DATA EXTRACTS:

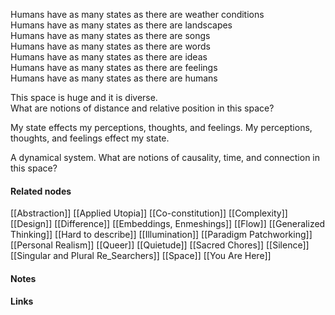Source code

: ---
---

Humans have as many states as there are weather conditions  
Humans have as many states as there are landscapes  
Humans have as many states as there are songs  
Humans have as many states as there are words  
Humans have as many states as there are ideas  
Humans have as many states as there are feelings  
Humans have as many states as there are humans  

This space is huge and it is diverse.  
What are notions of distance and relative position in this space?

My state effects my perceptions, thoughts, and feelings. My perceptions, thoughts, and feelings effect my state. 

A dynamical system. 
What are notions of causality, time, and connection in this space?


#### Related nodes

[[Abstraction]]
[[Applied Utopia]]
[[Co-constitution]]
[[Complexity]]
[[Design]]
[[Difference]]
[[Embeddings, Enmeshings]]
[[Flow]]
[[Generalized Thinking]]
[[Hard to describe]]
[[Illumination]]
[[Paradigm Patchworking]]
[[Personal Realism]]
[[Queer]]
[[Quietude]]
[[Sacred Chores]]
[[Silence]]
[[Singular and Plural Re_Searchers]]
[[Space]]
[[You Are Here]]



#### Notes





#### Links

WHAT TO DO:
Copy all lines of the records in which the string "Humans" can be found.

TASK RESULT:
Humans have as many states as there are weather conditions  
Humans have as many states as there are landscapes  
Humans have as many states as there are songs  
Humans have as many states as there are words  
Humans have as many states as there are ideas  
Humans have as many states as there are feelings  
Humans have as many states as there are humans  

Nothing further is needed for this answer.